Remove identical columns from matrix

Suppose I have a matrix with several columns. What’s an easy way to remove identical columns? To provide an example, I want to get matrix x below if I start from matrix xx.

x = rand(10, 5)
xx = [x x[:, 2] x[:, 5]]
hcat(unique(eachcol(xx))...)
3 Likes

I was expecting some kind of algorithm. There is always a better way! :slight_smile:

Challenge question: what if I wanted to eliminate collinear columns, rather than identical columns?

hcat(unique(normalize.(eachcol(xx)))...) should do the trick

normalize?

It’s provided by the LinearAlgebra package.

That returns a transform of matrix x, which I don’t want, and still returns a 10x6 matrix rather than x.

x = rand(10, 5)
xx = [x x[:, 2] x[:, 5] x[:, 1] .+ 2 .* x[:, 3]]
hcat(unique(normalize.(eachcol(xx)))...)

That’s because x[:, 1] .+ 2 .* x[:, 3] is a linear combination of the columns of x but not collinear with any column in x.
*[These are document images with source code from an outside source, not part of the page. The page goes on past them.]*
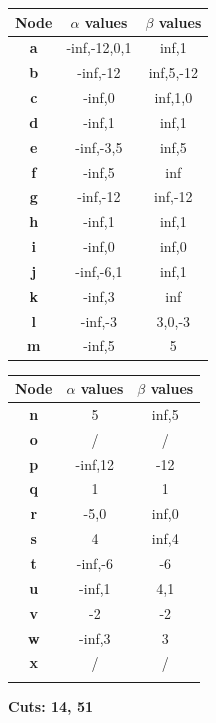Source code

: \documentclass[11pt,a4paper]{report}
\begin{document}
\begin{answers}[8cm]
    \begin{multicols}{2}
    \begin{tabular}{ccc}
    Node & $\alpha$ values & $\beta$ values\\
    \hline
    \textbf{a} &-inf,-12,0,1  &inf,1 \\ %
    \textbf{b} &-inf,-12  &inf,5,-12  \\
    \textbf{c} &-inf,0  &inf,1,0  \\
    \textbf{d} &-inf,1  &inf,1  \\
    \textbf{e} &-inf,-3,5 &inf,5  \\
    \textbf{f} &-inf,5  &inf  \\
    \textbf{g} &-inf,-12  &inf,-12  \\
    \textbf{h} &-inf,1  &inf,1  \\
    \textbf{i} &-inf,0  &inf,0  \\
    \textbf{j} &-inf,-6,1  &inf,1  \\
    \textbf{k} &-inf,3  &inf  \\
    \textbf{l} &-inf,-3  &3,0,-3  \\
    \textbf{m} &-inf,5  &5  \\ 
    \end{tabular}
    
    \begin{tabular}{ccc}
    Node & $\alpha$ values & $\beta$ values\\
    \hline
    \textbf{n} &5  &inf,5  \\
    \textbf{o} &/  &/  \\
    \textbf{p} &-inf,12  &-12  \\
    \textbf{q} &1  &1  \\
    \textbf{r} &-5,0  &inf,0  \\
    \textbf{s} &4  &inf,4  \\
    \textbf{t} &-inf,-6  &-6  \\
    \textbf{u} &-inf,1  &4,1  \\
    \textbf{v} &-2  &-2  \\
    \textbf{w} &-inf,3  &3  \\
    \textbf{x} &/  &/  \\
     &  &  \\
    \end{tabular}
    \end{multicols}
    
\textbf{Cuts: 14, 51} %
\end{answers}
\end{document}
If you want to get a maximal linearly independent subset of the original columns (in other words, find columns of A which build a basis of the column space) you can do:

using RowEchelon

_, pivots = rref_with_pivots(A)
A[:, pivots]

Or you can use svd(A).U[:, 1:rank(A)] if you just want a basis of the column space, and don’t care if the basis vectors are columns of A. (Note that rank does its own SVD so if performance is an issue, get the singular values from the first svd call and check yourself which are close to 0, which is what rank does.)

4 Likes